====== Supplied records ======

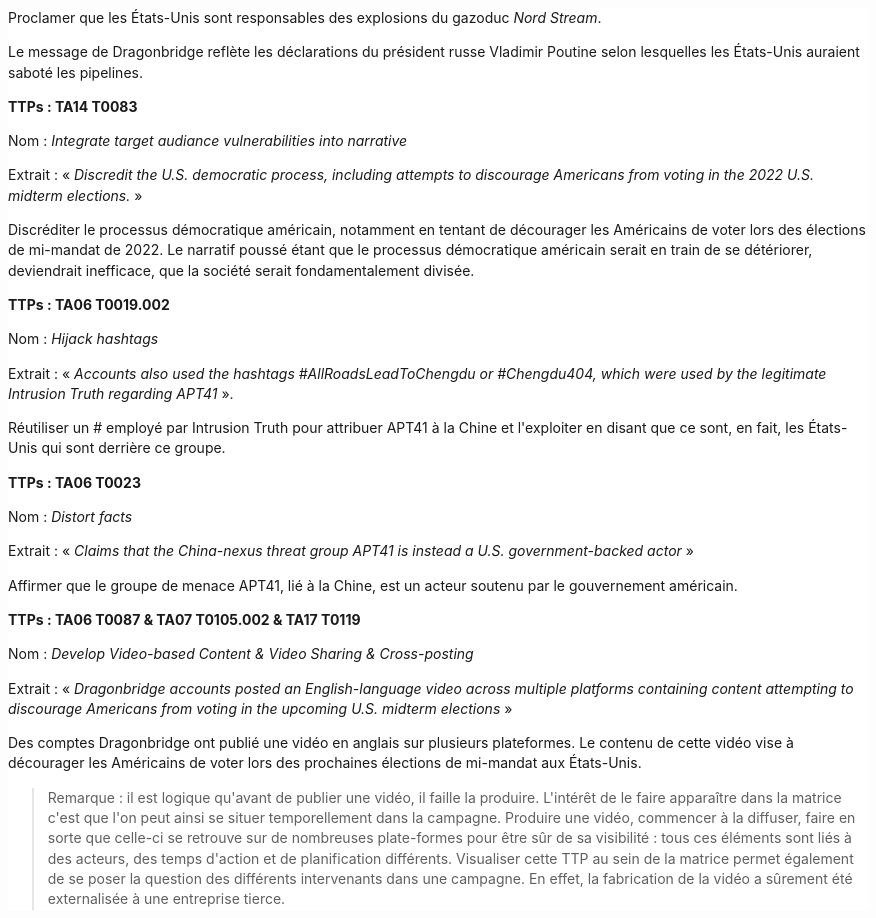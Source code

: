 Proclamer que les États-Unis sont responsables des explosions du gazoduc
*Nord Stream*.

Le message de Dragonbridge reflète les déclarations du président russe
Vladimir Poutine selon lesquelles les États-Unis auraient saboté les
pipelines.

**TTPs : TA14 T0083**

Nom : *Integrate target audiance vulnerabilities into narrative*

Extrait : « *Discredit the U.S. democratic process, including attempts to
discourage Americans from voting in the 2022 U.S. midterm elections.* »

Discréditer le processus démocratique américain, notamment en tentant de
décourager les Américains de voter lors des élections de mi-mandat de
2022. Le narratif poussé étant que le processus démocratique américain
serait en train de se détériorer, deviendrait inefficace, que la société
serait fondamentalement divisée.

**TTPs : TA06 T0019.002**

Nom : *Hijack hashtags*

Extrait : « *Accounts also used the hashtags #AllRoadsLeadToChengdu or
#Chengdu404, which were used by the legitimate Intrusion Truth regarding
APT41* ».

Réutiliser un \# employé par Intrusion Truth pour attribuer APT41 à la
Chine et l'exploiter en disant que ce sont, en fait, les États-Unis qui
sont derrière ce groupe.

**TTPs : TA06 T0023**

Nom : *Distort facts*

Extrait : « *Claims that the China-nexus threat group APT41 is instead a
U.S. government-backed actor* »

Affirmer que le groupe de menace APT41, lié à la Chine, est un acteur
soutenu par le gouvernement américain.

**TTPs : TA06 T0087 & TA07 T0105.002 & TA17 T0119**

Nom : *Develop Video-based Content & Video Sharing & Cross-posting*

Extrait : « *Dragonbridge accounts posted an English-language video
across multiple platforms containing content attempting to discourage
Americans from voting in the upcoming U.S. midterm elections* »

Des comptes Dragonbridge ont publié une vidéo en anglais sur plusieurs
plateformes. Le contenu de cette vidéo vise à décourager les Américains
de voter lors des prochaines élections de mi-mandat aux États-Unis.

>Remarque : il est logique qu'avant de publier une vidéo, il faille la
produire. L'intérêt de le faire apparaître dans la matrice c'est que
l'on peut ainsi se situer temporellement dans la campagne. Produire une
vidéo, commencer à la diffuser, faire en sorte que celle-ci se retrouve
sur de nombreuses plate-formes pour être sûr de sa visibilité : tous ces
éléments sont liés à des acteurs, des temps d'action et de planification
différents. Visualiser cette TTP au sein de la matrice permet également
de se poser la question des différents intervenants dans une campagne.
En effet, la fabrication de la vidéo a sûrement été externalisée à une
entreprise tierce.
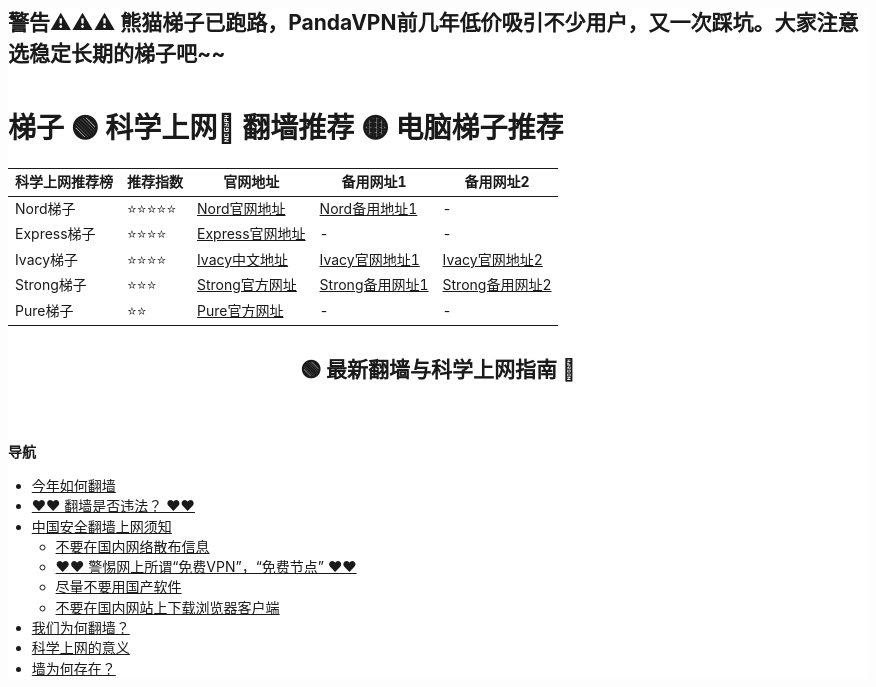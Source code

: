 ## 警告⚠⚠⚠ 熊猫梯子已跑路，PandaVPN前几年低价吸引不少用户，又一次踩坑。大家注意选稳定长期的梯子吧~~

# 梯子 🟢 科学上网🔴 翻墙推荐 🟡 电脑梯子推荐

|  科学上网推荐榜   | 推荐指数 | 官网地址  | 备用网址1 | 备用网址2 |
|  ----  | ----  | ---- | ---- | ---- |
| Nord梯子 | ⭐⭐⭐⭐⭐ | [Nord官网地址](https://go.nordlocker.net/aff_c?offer_id=15&aff_id=38201&url_id=6063&aff_sub=2gitwuxian36&aff_click_id=meimei) | [Nord备用地址1](http://get.affiliatescn.net/aff_c?offer_id=153&aff_id=38201&source=github&aff_sub=2gitwuxian36&aff_sub2=meimei) | - |
| Express梯子 | ⭐⭐⭐⭐ | [Express官网地址](https://go.expressvpn.com/c/4034381/1608823/16063?subId1=2gitwuxian36&subId2=meimei) | - | - |
| Ivacy梯子 | ⭐⭐⭐⭐ | [Ivacy中文地址](https://www.ivacykodi.com/easter-deal-2020/?aff=91814&data1=2gitwuxian36&data2=meimei) | [Ivacy官网地址1](https://billing.ivacy.com/page/91814/6f38cc97/CHN/kxswkx/tizi) | [Ivacy官网地址2](https://www.ivacy.com/best-vpn-deal-of-2022/?aff=91814&source=Aff&data1=2gitwuxian36&data2=meimei) |
| Strong梯子 | ⭐⭐⭐ | [Strong官方网址](https://strongvpn.com/?tr_aid=5f856c291d7a8&data1=2gitwuxian36&data2=meimei) | [Strong备用网址1](https://reliablevpn.net/?tr_aid=5f856c291d7a8&data1=2gitwuxian36&data2=meimei) | [Strong备用网址2](https://strongtech.org/?tr_aid=5f856c291d7a8&data1=2gitwuxian36&data2=meimei) |
| Pure梯子 | ⭐⭐ | [Pure官方网址](https://billing.purevpn.com/aff.php?aff=42611&data1=2gitwuxian36&data2=meimei) | - | - |


<div id="content" class="site-content">
<div class="ast-container">
<div id="primary" class="content-area primary">
<main id="main" class="site-main">
<article class="post-2162 page type-page status-publish ast-article-single remove-featured-img-padding" id="post-2162" itemtype="https://schema.org/CreativeWork" itemscope="itemscope">
<header class="entry-header ast-no-thumbnail ast-no-meta">
<h1 class="entry-title" itemprop="headline">🟢 最新翻墙与科学上网指南 🔴</h1> </header>
<div class="entry-content clear" itemprop="text">
<div class="lwptoc lwptoc-inherit" data-smooth-scroll="1" data-smooth-scroll-offset="100"><div class="lwptoc_i"> <div class="lwptoc_header">
<b class="lwptoc_title">导航</b> <span class="lwptoc_toggle">
</span>
</div>
<div class="lwptoc_items lwptoc_items-visible">
<ul class="lwptoc_itemWrap"><li class="lwptoc_item"> <a href="#2022nian_ru_he_fan_qiang">
<span class="lwptoc_item_label">今年如何翻墙</span>
</a>
<li class="lwptoc_item"> <a href="#fan_qiang_shi_fou_wei_fa">
<span class="lwptoc_item_label">❤❤ 翻墙是否违法？ ❤❤</span>
</a>
</li><li class="lwptoc_item"> <a href="#zhong_guo_an_quan_fan_qiang_shang_wang_xu_zhi">
<span class="lwptoc_item_label">中国安全翻墙上网须知</span>
</a>
<ul class="lwptoc_itemWrap"><li class="lwptoc_item"> <a href="#bu_yao_zai_guo_nei_wang_luo_san_bu_xin_xi">
<span class="lwptoc_item_label">不要在国内网络散布信息</span>
</a>
</li><li class="lwptoc_item"> <a href="#jing_ti_wang_shang_suo_wei_mian_feiVPNmian_fei_jie_dian">
<span class="lwptoc_item_label">❤❤ 警惕网上所谓“免费VPN”，“免费节点” ❤❤</span>
</a>
</li><li class="lwptoc_item"> <a href="#jin_liang_bu_yao_yong_guo_chan_ruan_jian">
<span class="lwptoc_item_label">尽量不要用国产软件</span>
</a>
</li><li class="lwptoc_item"> <a href="#bu_yao_zai_guo_nei_wang_zhan_shang_xia_zai_liu_lan_qi_ke_hu_duan">
<span class="lwptoc_item_label">不要在国内网站上下载浏览器客户端</span>
</a>
</li></ul></li><li class="lwptoc_item"> <a href="#wo_men_wei_he_fan_qiang">
<span class="lwptoc_item_label">我们为何翻墙？</span>
</a>
</li><li class="lwptoc_item"> <a href="#ke_xue_shang_wang_de_yi_yi">
<span class="lwptoc_item_label">科学上网的意义</span>
</a>
</li><li class="lwptoc_item"> <a href="#qiang_wei_he_cun_zai">
<span class="lwptoc_item_label">墙为何存在？</span>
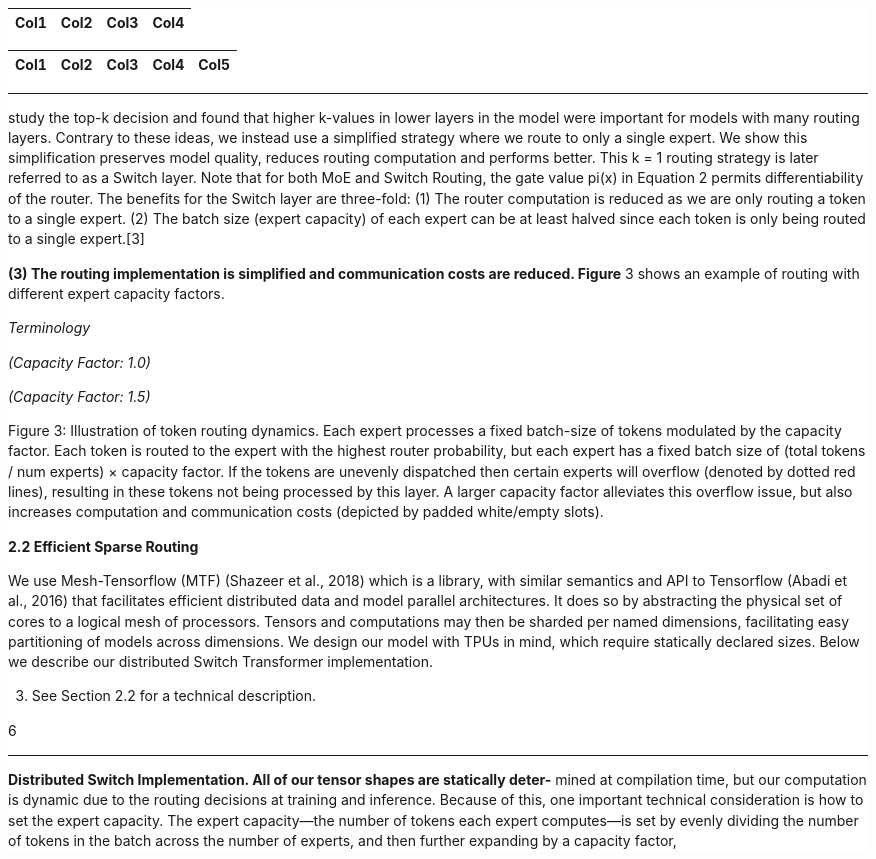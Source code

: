 |Col1|Col2|Col3|Col4|
|---|---|---|---|

|Col1|Col2|Col3|Col4|Col5|
|---|---|---|---|---|


-----

study the top-k decision and found that higher k-values in lower layers in the model were
important for models with many routing layers. Contrary to these ideas, we instead use
a simplified strategy where we route to only a single expert. We show this simplification
preserves model quality, reduces routing computation and performs better. This k = 1
routing strategy is later referred to as a Switch layer. Note that for both MoE and Switch
Routing, the gate value pi(x) in Equation 2 permits differentiability of the router.
The benefits for the Switch layer are three-fold: (1) The router computation is reduced
as we are only routing a token to a single expert. (2) The batch size (expert capacity) of
each expert can be at least halved since each token is only being routed to a single expert.[3]

**(3) The routing implementation is simplified and communication costs are reduced. Figure**
3 shows an example of routing with different expert capacity factors.


_Terminology_


_(Capacity Factor: 1.0)_


_(Capacity Factor: 1.5)_


Figure 3: Illustration of token routing dynamics. Each expert processes a fixed batch-size
of tokens modulated by the capacity factor. Each token is routed to the expert
with the highest router probability, but each expert has a fixed batch size of
(total tokens / num experts) × capacity factor. If the tokens are unevenly dispatched then certain experts will overflow (denoted by dotted red lines), resulting
in these tokens not being processed by this layer. A larger capacity factor alleviates this overflow issue, but also increases computation and communication costs
(depicted by padded white/empty slots).

**2.2 Efficient Sparse Routing**

We use Mesh-Tensorflow (MTF) (Shazeer et al., 2018) which is a library, with similar semantics and API to Tensorflow (Abadi et al., 2016) that facilitates efficient distributed data and
model parallel architectures. It does so by abstracting the physical set of cores to a logical
mesh of processors. Tensors and computations may then be sharded per named dimensions,
facilitating easy partitioning of models across dimensions. We design our model with TPUs
in mind, which require statically declared sizes. Below we describe our distributed Switch
Transformer implementation.

3. See Section 2.2 for a technical description.

6


-----

**Distributed Switch Implementation. All of our tensor shapes are statically deter-**
mined at compilation time, but our computation is dynamic due to the routing decisions at
training and inference. Because of this, one important technical consideration is how to set
the expert capacity. The expert capacity—the number of tokens each expert computes—is
set by evenly dividing the number of tokens in the batch across the number of experts, and
then further expanding by a capacity factor,
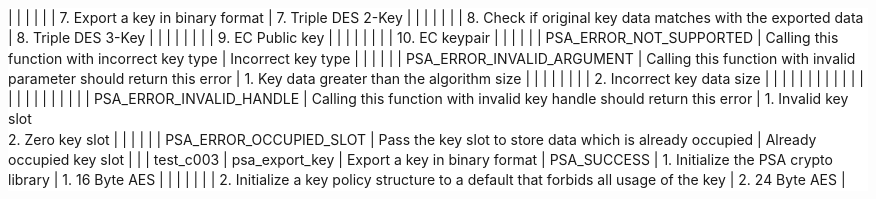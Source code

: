 |                              |           |                            |                                                                                                                       |                                 | 7. Export a key in binary format                                                                                 | 7. Triple DES 2-Key                                                                                 |
|                              |           |                            |                                                                                                                       |                                 | 8. Check if original key data matches with the exported data                                                     | 8. Triple DES 3-Key                                                                                 |
|                              |           |                            |                                                                                                                       |                                 |                                                                                                                  | 9. EC Public key                                                                                    |
|                              |           |                            |                                                                                                                       |                                 |                                                                                                                  | 10. EC keypair                                                                                      |
|                              |           |                            |                                                                                                                       | PSA_ERROR_NOT_SUPPORTED         | Calling this function with incorrect key type                                                                    | Incorrect key type                                                                                  |
|                              |           |                            |                                                                                                                       | PSA_ERROR_INVALID_ARGUMENT      | Calling this function with invalid parameter should return this error                                            | 1. Key data greater than the algorithm size                                                         |
|                              |           |                            |                                                                                                                       |                                 |                                                                                                                  | 2. Incorrect key data size                                                                          |
|                              |           |                            |                                                                                                                       |                                 |                                                                                                                  |                                                                                                     |
|                              |           |                            |                                                                                                                       |                                 |                                                                                                                  |                                                                                                     |
|                              |           |                            |                                                                                                                       | PSA_ERROR_INVALID_HANDLE        | Calling this function with invalid key handle should return this error                                           | 1. Invalid key slot </br> 2. Zero key slot                                                          |
|                              |           |                            |                                                                                                                       | PSA_ERROR_OCCUPIED_SLOT         | Pass the key slot to store data which is already occupied                                                        | Already occupied key slot                                                                           |
|                              | test_c003 | psa_export_key             | Export a key in binary format                                                                                         | PSA_SUCCESS                     | 1. Initialize the PSA crypto library                                                                             | 1. 16 Byte AES                                                                                      |
|                              |           |                            |                                                                                                                       |                                 | 2. Initialize a key policy structure to a default that forbids all usage of the key                              | 2. 24 Byte AES                                                                                      |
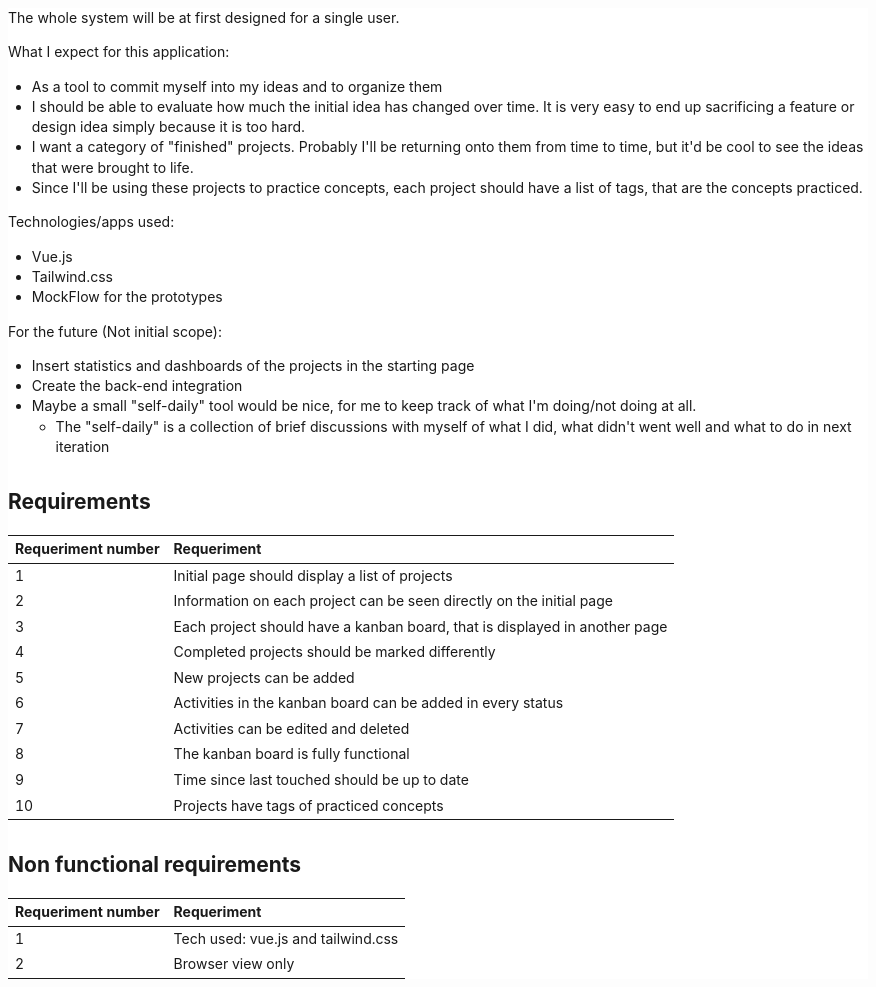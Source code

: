 The whole system will be at first designed for a single user.

What I expect for this application:
- As a tool to commit myself into my ideas and to organize them
- I should be able to evaluate how much the initial idea has changed over time.
It is very easy to end up sacrificing a feature or design idea simply because it is too hard.
- I want a category of "finished" projects.
Probably I'll be returning onto them from time to time, but it'd be cool to see the ideas that were brought to life.
- Since I'll be using these projects to practice concepts, each project should have a list of tags, that are the concepts practiced.

Technologies/apps used:
- Vue.js
- Tailwind.css
- MockFlow for the prototypes

For the future (Not initial scope):
- Insert statistics and dashboards of the projects in the starting page
- Create the back-end integration
- Maybe a small "self-daily" tool would be nice, for me to keep track of what I'm doing/not doing at all.
    * The "self-daily" is a collection of brief discussions with myself of what I did, what didn't went well and what to do in next iteration

## Requirements

|Requeriment number|Requeriment|
|:-----------------|:---------|
|1                 |Initial page should display a list of projects|
|2                 |Information on each project can be seen directly on the initial page|
|3                 |Each project should have a kanban board, that is displayed in another page|
|4                 |Completed projects should be marked differently|
|5                 |New projects can be added|
|6                 |Activities in the kanban board can be added in every status|
|7                 |Activities can be edited and deleted|
|8                 |The kanban board is fully functional|
|9                 |Time since last touched should be up to date|
|10                |Projects have tags of practiced concepts|

## Non functional requirements

|Requeriment number|Requeriment|
|:-----------------|:---------|
|1                 |Tech used: vue.js and tailwind.css|
|2                 |Browser view only|
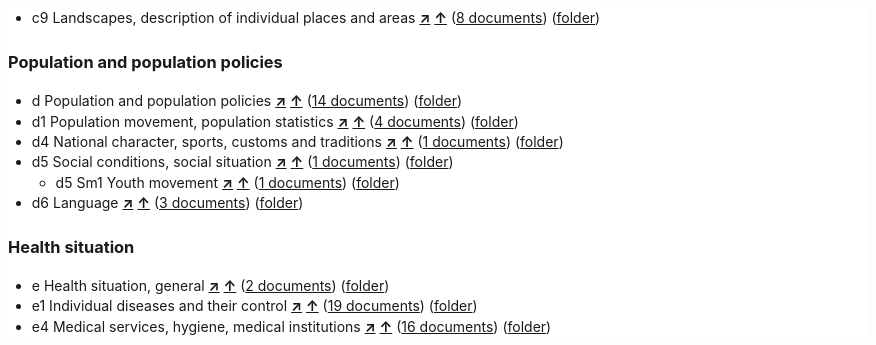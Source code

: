 - c9 Landscapes, description of individual places and areas [**&nearr;**](../../../subject/i/144214/about.en.html "Landscapes, description of individual places and areas (all over the world)") [**&uarr;**](../../../subject/about.en.html#c9 "Subject category system") (<a href="https://pm20.zbw.eu/dfgview/sh/141406,144214" title="about: Gold Coast incl. British Togoland : Landscapes, description of individual places and areas" target="_blank">8 documents</a>) ([folder](../../../../folder/sh/1414xx/141406/1442xx/144214/about.en.html))

### Population and population policies

- d Population and population policies [**&nearr;**](../../../subject/i/144221/about.en.html "Population and population policies (all over the world)") [**&uarr;**](../../../subject/about.en.html#d "Subject category system") (<a href="https://pm20.zbw.eu/dfgview/sh/141406,144221" title="about: Gold Coast incl. British Togoland : Population and population policies" target="_blank">14 documents</a>) ([folder](../../../../folder/sh/1414xx/141406/1442xx/144221/about.en.html))
- d1 Population movement, population statistics [**&nearr;**](../../../subject/i/144222/about.en.html "Population movement, population statistics (all over the world)") [**&uarr;**](../../../subject/about.en.html#d1 "Subject category system") (<a href="https://pm20.zbw.eu/dfgview/sh/141406,144222" title="about: Gold Coast incl. British Togoland : Population movement, population statistics" target="_blank">4 documents</a>) ([folder](../../../../folder/sh/1414xx/141406/1442xx/144222/about.en.html))
- d4 National character, sports, customs and traditions [**&nearr;**](../../../subject/i/144228/about.en.html "National character, sports, customs and traditions (all over the world)") [**&uarr;**](../../../subject/about.en.html#d4 "Subject category system") (<a href="https://pm20.zbw.eu/dfgview/sh/141406,144228" title="about: Gold Coast incl. British Togoland : National character, sports, customs and traditions" target="_blank">1 documents</a>) ([folder](../../../../folder/sh/1414xx/141406/1442xx/144228/about.en.html))
- d5 Social conditions, social situation [**&nearr;**](../../../subject/i/144233/about.en.html "Social conditions, social situation (all over the world)") [**&uarr;**](../../../subject/about.en.html#d5 "Subject category system") (<a href="https://pm20.zbw.eu/dfgview/sh/141406,144233" title="about: Gold Coast incl. British Togoland : Social conditions, social situation" target="_blank">1 documents</a>) ([folder](../../../../folder/sh/1414xx/141406/1442xx/144233/about.en.html))
  - d5 Sm1 Youth movement [**&nearr;**](../../../subject/i/144234/about.en.html "Youth movement (all over the world)") [**&uarr;**](../../../subject/about.en.html#d5_Sm1 "Subject category system") (<a href="https://pm20.zbw.eu/dfgview/sh/141406,144234" title="about: Gold Coast incl. British Togoland : Youth movement" target="_blank">1 documents</a>) ([folder](../../../../folder/sh/1414xx/141406/1442xx/144234/about.en.html))
- d6 Language [**&nearr;**](../../../subject/i/144239/about.en.html "Language (all over the world)") [**&uarr;**](../../../subject/about.en.html#d6 "Subject category system") (<a href="https://pm20.zbw.eu/dfgview/sh/141406,144239" title="about: Gold Coast incl. British Togoland : Language" target="_blank">3 documents</a>) ([folder](../../../../folder/sh/1414xx/141406/1442xx/144239/about.en.html))

### Health situation

- e Health situation, general [**&nearr;**](../../../subject/i/144264/about.en.html "Health situation, general (all over the world)") [**&uarr;**](../../../subject/about.en.html#e "Subject category system") (<a href="https://pm20.zbw.eu/dfgview/sh/141406,144264" title="about: Gold Coast incl. British Togoland : Health situation, general" target="_blank">2 documents</a>) ([folder](../../../../folder/sh/1414xx/141406/1442xx/144264/about.en.html))
- e1 Individual diseases and their control [**&nearr;**](../../../subject/i/144265/about.en.html "Individual diseases and their control (all over the world)") [**&uarr;**](../../../subject/about.en.html#e1 "Subject category system") (<a href="https://pm20.zbw.eu/dfgview/sh/141406,144265" title="about: Gold Coast incl. British Togoland : Individual diseases and their control" target="_blank">19 documents</a>) ([folder](../../../../folder/sh/1414xx/141406/1442xx/144265/about.en.html))
- e4 Medical services, hygiene, medical institutions [**&nearr;**](../../../subject/i/144266/about.en.html "Medical services, hygiene, medical institutions (all over the world)") [**&uarr;**](../../../subject/about.en.html#e4 "Subject category system") (<a href="https://pm20.zbw.eu/dfgview/sh/141406,144266" title="about: Gold Coast incl. British Togoland : Medical services, hygiene, medical institutions" target="_blank">16 documents</a>) ([folder](../../../../folder/sh/1414xx/141406/1442xx/144266/about.en.html))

======

* [Work item]: The string "routed" marks the lines to return from the material. Copy each one.

* [Solution]:
each expert can be at least halved since each token is only being routed to a single expert.[3]
of tokens modulated by the capacity factor. Each token is routed to the expert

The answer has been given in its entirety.